**Your task:**
Report all lines below with the word "images".

----------------

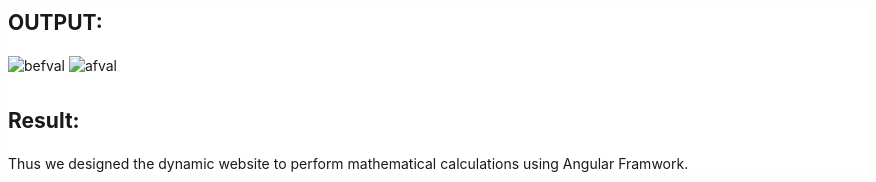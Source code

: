 ## OUTPUT:
![befval](https://user-images.githubusercontent.com/93427376/154124759-fbda919f-7b11-4a8e-beb4-57e3d48b97ba.png)
![afval](https://user-images.githubusercontent.com/93427376/154124784-25bf19e9-8b08-427e-b430-b1da75c90e82.png)



## Result:
Thus we designed the dynamic website to perform mathematical calculations using Angular Framwork.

----------------

**Worked solution:**
![befval](https://user-images.githubusercontent.com/93427376/154124759-fbda919f-7b11-4a8e-beb4-57e3d48b97ba.png)
![afval](https://user-images.githubusercontent.com/93427376/154124784-25bf19e9-8b08-427e-b430-b1da75c90e82.png)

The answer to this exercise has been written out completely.